Filter the entries, keeping every line with the word "Outlet".

┌────────

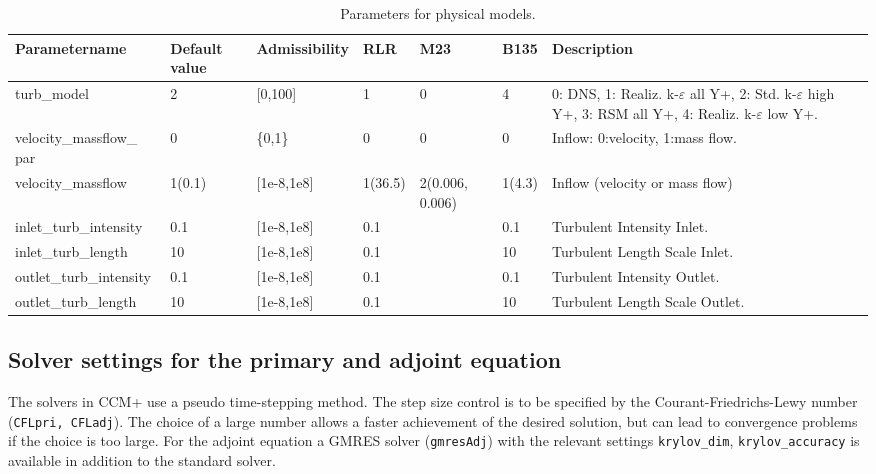 \documentclass[oneside]{article}
\numberwithin{equation}{section}
\numberwithin{figure}{section}
\numberwithin{figure}{section}
\begin{document}
\begin{table}[h]
    \centering
    \begin{tabular}{|p{2.8cm}|p{0.9cm}|p{1.5cm}|p{0.8cm}|p{1.0cm}|p{0.7cm}|p{4.3cm}|} %
        \hline
        \cellcolor{light-gray} Parametername & \cellcolor{light-gray} Default value & \cellcolor{light-gray} Admissibility & \cellcolor{light-gray} RLR & \cellcolor{light-gray} M23  & \cellcolor{light-gray} B135 & \cellcolor{light-gray} Description\\
        \hline
        turb\_model                     &   2           & [0,100]      & 1      & 0               &  4  & 0: DNS, 1: Realiz. k-$\varepsilon$ all Y+, 2: Std. k-$\varepsilon$ high Y+, 3: RSM all Y+, 4: Realiz. k-$\varepsilon$ low Y+.\\
        \hline
        velocity\_massflow\_ \quad par  &   0           & \{0,1\}      & 0      & 0               &  0  & Inflow: 0:velocity, 1:mass flow.\\
        \hline
        velocity\_massflow              &  1(0.1)       &  [1e-8,1e8]  & 1(36.5)& 2(0.006, 0.006) &  1(4.3)  & Inflow (velocity or mass flow)\\
        \hline
        inlet\_turb\_intensity          &  0.1          &  [1e-8,1e8]  & 0.1    &                 &  0.1  & Turbulent Intensity Inlet.\\
        \hline
        inlet\_turb\_length    &   \textcolor{dred}{10} &  [1e-8,1e8]   & 0.1   &                 &   10 & Turbulent Length Scale Inlet.\\
        \hline
        outlet\_turb\_intensity        &  0.1           &  [1e-8,1e8]   & 0.1   &                 &   0.1 & Turbulent Intensity Outlet.\\
        \hline
        outlet\_turb\_length      & \textcolor{dred}{10} &  [1e-8,1e8]  & 0.1   &                 &   10 & Turbulent Length Scale Outlet.\\
        \hline
    \end{tabular}
    \caption{Parameters for physical models.}\label{tab:parameter2a}
\end{table}

\subsection{Solver settings for the primary and adjoint equation}
The solvers in CCM+ use a pseudo time-stepping method. The step size control is to be specified by the Courant-Friedrichs-Lewy number (\texttt{CFLpri, CFLadj}). The choice of a large number allows a faster achievement of the desired solution, but can lead to convergence problems if the choice is too large. For the adjoint equation a GMRES solver (\texttt{gmresAdj}) with the relevant settings \verb|krylov_dim|, \verb|krylov_accuracy| is available in addition to the standard solver.
\end{document}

└────────

§ **Written answer**:
        outlet\_turb\_intensity        &  0.1           &  [1e-8,1e8]   & 0.1   &                 &   0.1 & Turbulent Intensity Outlet.\\
        outlet\_turb\_length      & \textcolor{dred}{10} &  [1e-8,1e8]  & 0.1   &                 &   10 & Turbulent Length Scale Outlet.\\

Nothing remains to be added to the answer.